Our ultimate goal is to build a classifier capable of distinguishing tweets related to tobacco smoing from other, unrelated tweets. To do this, we will eventually build natural language processing models. However, we will start by doing some basic processing to explore the types of words and language found in the tweets. 

To do this, we will use the [Spacy](https://spacy.io/) Python NLP package. Spacy provides significant NLP power out-of-the box, with customization facilities offering greater flexibility at various stages of the Pipeline. Details can be found at the  [Spacy web site](https://spacy.io/), and in this [tutorial](https://nicschrading.com/project/Intro-to-NLP-with-spaCy/).

However, before we get into the deails, a bit of a roadmap. 

Natural Language Processing involves a series of operations on an input text, each building off of the previous step to add additional insight and undertanding.  Thus, many NLP packages run as pipeline processors providing modular components at each stage of the process.

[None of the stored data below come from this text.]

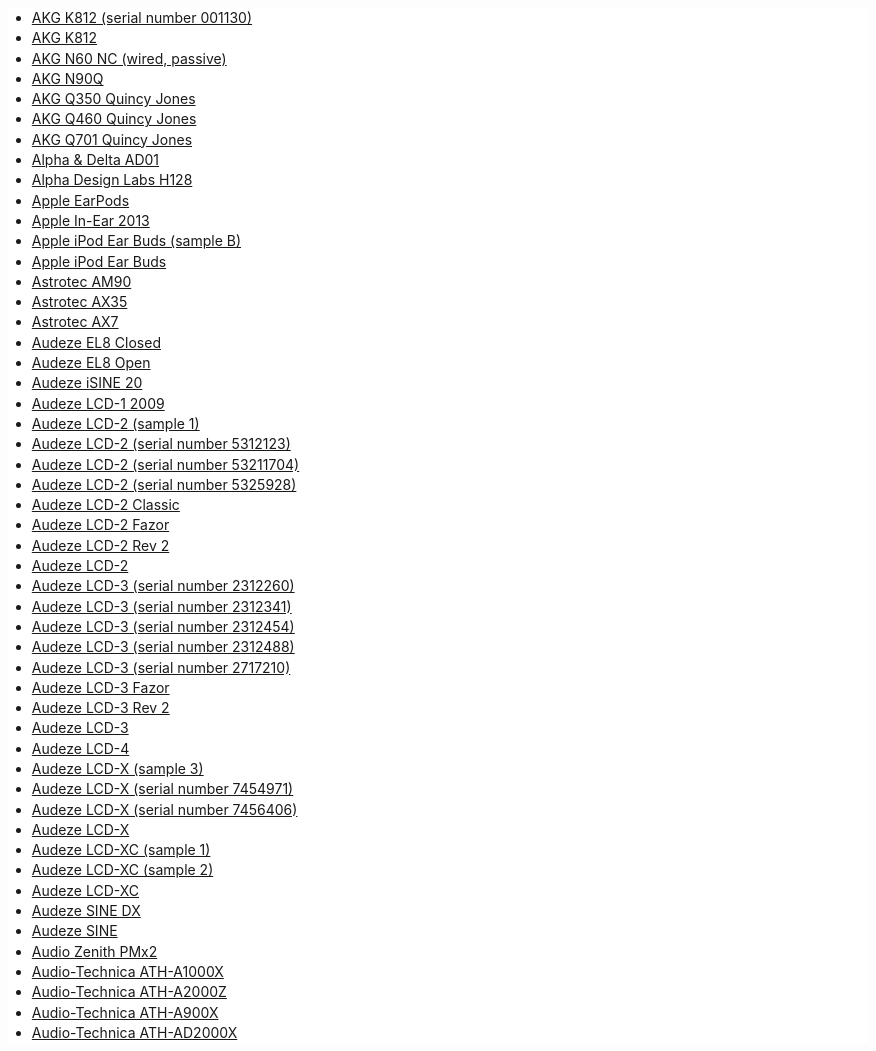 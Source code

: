 - [AKG K812 (serial number 001130)](./innerfidelity_harman_over-ear_2018/AKG%20K812%20(serial%20number%20001130))
- [AKG K812](./innerfidelity_harman_over-ear_2018/AKG%20K812)
- [AKG N60 NC (wired, passive)](./innerfidelity_harman_over-ear_2018/AKG%20N60%20NC%20(wired,%20passive))
- [AKG N90Q](./innerfidelity_harman_over-ear_2018/AKG%20N90Q)
- [AKG Q350 Quincy Jones](./innerfidelity_harman_in-ear_2019v2/AKG%20Q350%20Quincy%20Jones)
- [AKG Q460 Quincy Jones](./innerfidelity_harman_over-ear_2018/AKG%20Q460%20Quincy%20Jones)
- [AKG Q701 Quincy Jones](./innerfidelity_harman_over-ear_2018/AKG%20Q701%20Quincy%20Jones)
- [Alpha & Delta AD01](./innerfidelity_harman_in-ear_2019v2/Alpha%20&%20Delta%20AD01)
- [Alpha Design Labs H128](./innerfidelity_harman_over-ear_2018/Alpha%20Design%20Labs%20H128)
- [Apple EarPods](./innerfidelity_harman_in-ear_2019v2/Apple%20EarPods)
- [Apple In-Ear 2013](./innerfidelity_harman_in-ear_2019v2/Apple%20In-Ear%202013)
- [Apple iPod Ear Buds (sample B)](./innerfidelity_harman_in-ear_2019v2/Apple%20iPod%20Ear%20Buds%20(sample%20B))
- [Apple iPod Ear Buds](./innerfidelity_harman_in-ear_2019v2/Apple%20iPod%20Ear%20Buds)
- [Astrotec AM90](./innerfidelity_harman_in-ear_2019v2/Astrotec%20AM90)
- [Astrotec AX35](./innerfidelity_harman_in-ear_2019v2/Astrotec%20AX35)
- [Astrotec AX7](./innerfidelity_harman_in-ear_2019v2/Astrotec%20AX7)
- [Audeze EL8 Closed](./innerfidelity_harman_over-ear_2018/Audeze%20EL8%20Closed)
- [Audeze EL8 Open](./innerfidelity_harman_over-ear_2018/Audeze%20EL8%20Open)
- [Audeze iSINE 20](./innerfidelity_harman_in-ear_2019v2/Audeze%20iSINE%2020)
- [Audeze LCD-1 2009](./innerfidelity_harman_over-ear_2018/Audeze%20LCD-1%202009)
- [Audeze LCD-2 (sample 1)](./innerfidelity_harman_over-ear_2018/Audeze%20LCD-2%20(sample%201))
- [Audeze LCD-2 (serial number 5312123)](./innerfidelity_harman_over-ear_2018/Audeze%20LCD-2%20(serial%20number%205312123))
- [Audeze LCD-2 (serial number 53211704)](./innerfidelity_harman_over-ear_2018/Audeze%20LCD-2%20(serial%20number%2053211704))
- [Audeze LCD-2 (serial number 5325928)](./innerfidelity_harman_over-ear_2018/Audeze%20LCD-2%20(serial%20number%205325928))
- [Audeze LCD-2 Classic](./innerfidelity_harman_over-ear_2018/Audeze%20LCD-2%20Classic)
- [Audeze LCD-2 Fazor](./innerfidelity_harman_over-ear_2018/Audeze%20LCD-2%20Fazor)
- [Audeze LCD-2 Rev 2](./innerfidelity_harman_over-ear_2018/Audeze%20LCD-2%20Rev%202)
- [Audeze LCD-2](./innerfidelity_harman_over-ear_2018/Audeze%20LCD-2)
- [Audeze LCD-3 (serial number 2312260)](./innerfidelity_harman_over-ear_2018/Audeze%20LCD-3%20(serial%20number%202312260))
- [Audeze LCD-3 (serial number 2312341)](./innerfidelity_harman_over-ear_2018/Audeze%20LCD-3%20(serial%20number%202312341))
- [Audeze LCD-3 (serial number 2312454)](./innerfidelity_harman_over-ear_2018/Audeze%20LCD-3%20(serial%20number%202312454))
- [Audeze LCD-3 (serial number 2312488)](./innerfidelity_harman_over-ear_2018/Audeze%20LCD-3%20(serial%20number%202312488))
- [Audeze LCD-3 (serial number 2717210)](./innerfidelity_harman_over-ear_2018/Audeze%20LCD-3%20(serial%20number%202717210))
- [Audeze LCD-3 Fazor](./innerfidelity_harman_over-ear_2018/Audeze%20LCD-3%20Fazor)
- [Audeze LCD-3 Rev 2](./innerfidelity_harman_over-ear_2018/Audeze%20LCD-3%20Rev%202)
- [Audeze LCD-3](./innerfidelity_harman_over-ear_2018/Audeze%20LCD-3)
- [Audeze LCD-4](./innerfidelity_harman_over-ear_2018/Audeze%20LCD-4)
- [Audeze LCD-X (sample 3)](./innerfidelity_harman_over-ear_2018/Audeze%20LCD-X%20(sample%203))
- [Audeze LCD-X (serial number 7454971)](./innerfidelity_harman_over-ear_2018/Audeze%20LCD-X%20(serial%20number%207454971))
- [Audeze LCD-X (serial number 7456406)](./innerfidelity_harman_over-ear_2018/Audeze%20LCD-X%20(serial%20number%207456406))
- [Audeze LCD-X](./innerfidelity_harman_over-ear_2018/Audeze%20LCD-X)
- [Audeze LCD-XC (sample 1)](./innerfidelity_harman_over-ear_2018/Audeze%20LCD-XC%20(sample%201))
- [Audeze LCD-XC (sample 2)](./innerfidelity_harman_over-ear_2018/Audeze%20LCD-XC%20(sample%202))
- [Audeze LCD-XC](./innerfidelity_harman_over-ear_2018/Audeze%20LCD-XC)
- [Audeze SINE DX](./innerfidelity_harman_over-ear_2018/Audeze%20SINE%20DX)
- [Audeze SINE](./innerfidelity_harman_over-ear_2018/Audeze%20SINE)
- [Audio Zenith PMx2](./innerfidelity_harman_over-ear_2018/Audio%20Zenith%20PMx2)
- [Audio-Technica ATH-A1000X](./innerfidelity_harman_over-ear_2018/Audio-Technica%20ATH-A1000X)
- [Audio-Technica ATH-A2000Z](./innerfidelity_harman_over-ear_2018/Audio-Technica%20ATH-A2000Z)
- [Audio-Technica ATH-A900X](./innerfidelity_harman_over-ear_2018/Audio-Technica%20ATH-A900X)
- [Audio-Technica ATH-AD2000X](./innerfidelity_harman_over-ear_2018/Audio-Technica%20ATH-AD2000X)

Separating key steps into discrete packages provides needed modularity, as developers can modify and customize individual components as needed. Spacy, like other NLP tools including [GATE](https://gate.ac.uk/) and [cTAKES](https://ctaes.apache.org)  operate on such a model. Although the specific components of each pipeline vary from system to system (and from tasks to task, the key tasks are rougly similar:

1. *Tokenizing*: splitting the text into words, punctuation, and other markers.
2. *Part of speech tagging*: Classifying terms as nouns, verbs, adjective, adverbs, ec.
3. *Dependency Parsing* or *Chunking*: Defining relationships between tokens (subject and object of sentence) and grouping into noun and veb phrases.
4. *Named Entity Recognition*: Mapping words or phrases to standard vocabularies or other common, known values. This step is often key for linking free text to accepted terms for diseases, symptoms, and/or anatomic locations.

Each of these steps might be accomplished through rules, machine learning models, or some combination of approaches. After these initial steps are complete, results might be used to identify relationships between items in the text, build classifiers, or otherwise conduct further analysis. We'll get into these topics later.

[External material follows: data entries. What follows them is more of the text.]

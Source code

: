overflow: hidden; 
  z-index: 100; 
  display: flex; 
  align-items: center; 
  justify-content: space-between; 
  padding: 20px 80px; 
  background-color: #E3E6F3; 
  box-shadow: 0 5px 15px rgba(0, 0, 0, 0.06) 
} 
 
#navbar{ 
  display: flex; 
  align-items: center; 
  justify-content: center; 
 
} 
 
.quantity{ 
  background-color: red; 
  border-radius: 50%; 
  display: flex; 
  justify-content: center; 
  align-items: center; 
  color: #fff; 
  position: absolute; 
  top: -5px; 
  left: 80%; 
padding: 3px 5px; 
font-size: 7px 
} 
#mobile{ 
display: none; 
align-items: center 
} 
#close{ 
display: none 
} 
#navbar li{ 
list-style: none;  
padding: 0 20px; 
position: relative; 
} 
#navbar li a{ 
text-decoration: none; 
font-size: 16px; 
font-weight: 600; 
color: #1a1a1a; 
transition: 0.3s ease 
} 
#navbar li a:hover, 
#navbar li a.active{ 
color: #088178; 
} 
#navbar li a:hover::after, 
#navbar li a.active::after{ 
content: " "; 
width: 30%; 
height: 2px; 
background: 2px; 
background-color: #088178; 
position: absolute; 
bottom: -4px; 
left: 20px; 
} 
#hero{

The [Spacy documentation](https://spacy.io/usage/spacy-101) and [cTAKES default pipeline description](https://cwiki.apache.org/confluence/display/CTAKES/Default+Clinical+Pipeline) provide two examples of how these components might be arranged in practice.  For more information on NLP theory and methods, see [Speech and Language Processing (3rd ed. draft)](https://web.stanford.edu/~jurafsky/slp3/), perhaps the leading NLP textbook.

Given this introduction, we can read in our tweets and get to work.

### 1.1 Reading in data

At the end of [Part 2](SocialMedia - Part 2.ipynb) you had saved two sets of tweets one for smoking and one for vaping. Let's read  in the vaping twets.

In [5]:
vaping=Tweets()
vaping.readTweets("tweets-vaping.json")

In [6]:
vaping.countTweets()

100

and the smoking tweets...

In [7]:
smoking=Tweets()
smoking.readTweets("tweets-smoking.json")
smoking.countTweets()

100

### 1.2 Tokenizing

To start with, we will grab a specifc pre-chosen tweet and process it.  

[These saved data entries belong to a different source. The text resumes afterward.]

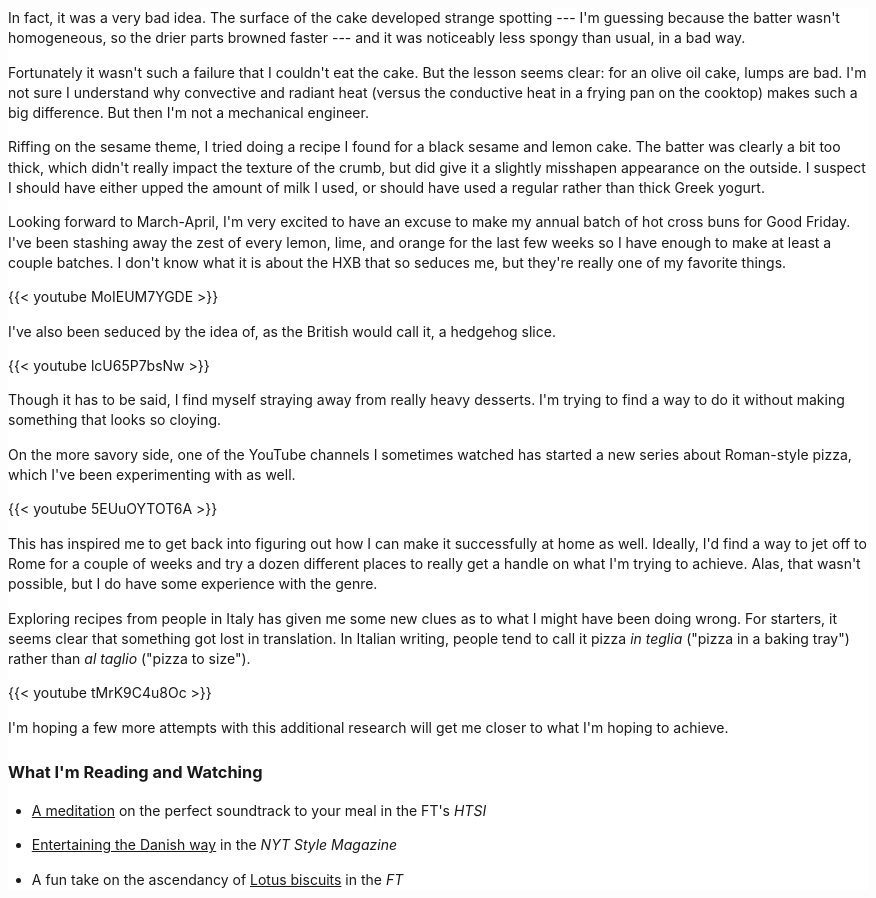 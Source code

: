 In fact, it was a very bad idea. The surface of the cake developed strange spotting --- I'm guessing because the batter wasn't homogeneous, so the drier parts browned faster --- and it was noticeably less spongy than usual, in a bad way.

Fortunately it wasn't such a failure that I couldn't eat the cake. But the lesson seems clear: for an olive oil cake, lumps are bad. I'm not sure I understand why convective and radiant heat (versus the conductive heat in a frying pan on the cooktop) makes such a big difference. But then I'm not a mechanical engineer.

Riffing on the sesame theme, I tried doing a recipe I found for a black sesame and lemon cake. The batter was clearly a bit too thick, which didn't really impact the texture of the crumb, but did give it a slightly misshapen appearance on the outside. I suspect I should have either upped the amount of milk I used, or should have used a regular rather than thick Greek yogurt.

Looking forward to March-April, I'm very excited to have an excuse to make my annual batch of hot cross buns for Good Friday. I've been stashing away the zest of every lemon, lime, and orange for the last few weeks so I have enough to make at least a couple batches. I don't know what it is about the HXB that so seduces me, but they're really one of my favorite things.

{{< youtube MoIEUM7YGDE >}}

I've also been seduced by the idea of, as the British would call it, a hedgehog slice.

{{< youtube lcU65P7bsNw >}}

Though it has to be said, I find myself straying away from really heavy desserts. I'm trying to find a way to do it without making something that looks so cloying.

On the more savory side, one of the YouTube channels I sometimes watched has started a new series about Roman-style pizza, which I've been experimenting with as well.

{{< youtube 5EUuOYTOT6A >}}

This has inspired me to get back into figuring out how I can make it successfully at home as well. Ideally, I'd find a way to jet off to Rome for a couple of weeks and try a dozen different places to really get a handle on what I'm trying to achieve. Alas, that wasn't possible, but I do have some experience with the genre.

Exploring recipes from people in Italy has given me some new clues as to what I might have been doing wrong. For starters, it seems clear that something got lost in translation. In Italian writing, people tend to call it pizza _in teglia_ ("pizza in a baking tray") rather than _al taglio_ ("pizza to size").

{{< youtube tMrK9C4u8Oc >}}

I'm hoping a few more attempts with this additional research will get me closer to what I'm hoping to achieve.

### What I'm Reading and Watching

* [A meditation](https://www.ft.com/content/83755db1-ef83-493b-9101-664510a8fea0) on the perfect soundtrack to your meal in the FT's _HTSI_

* [Entertaining the Danish way](https://www.nytimes.com/2024/02/15/t-magazine/malene-malling-copenhagen-dinner-party.html) in the _NYT Style Magazine_

* A fun take on the ascendancy of [Lotus biscuits](https://www.ft.com/content/b863779f-1afc-453e-946e-805d6cb2063c) in the _FT_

This will give us a beginning feel for what [Spacy](https://spacy.io) can do and how we might use it.

In [8]:
tweet_id='974316984740429824'
sample=smoking.getText(tweet_id)
sample

'#Smoking affects multiple parts of our body. Know more: https://t.co/hwTeRdC9Hf \n#SwasthaBharat #NHPIndia #mCessation #QuitSmoking https://t.co/x7xHO9G2Cr'

Tweets have usage patterns that are non-standard English - URLs, hashtags, user references (this particularly tweet was not selected accidentally). These patterns create challenges for extracting content - we might want to know that "#QuitSmoking" is, in a tweet, a hashtag that should be considered as a complete unit.  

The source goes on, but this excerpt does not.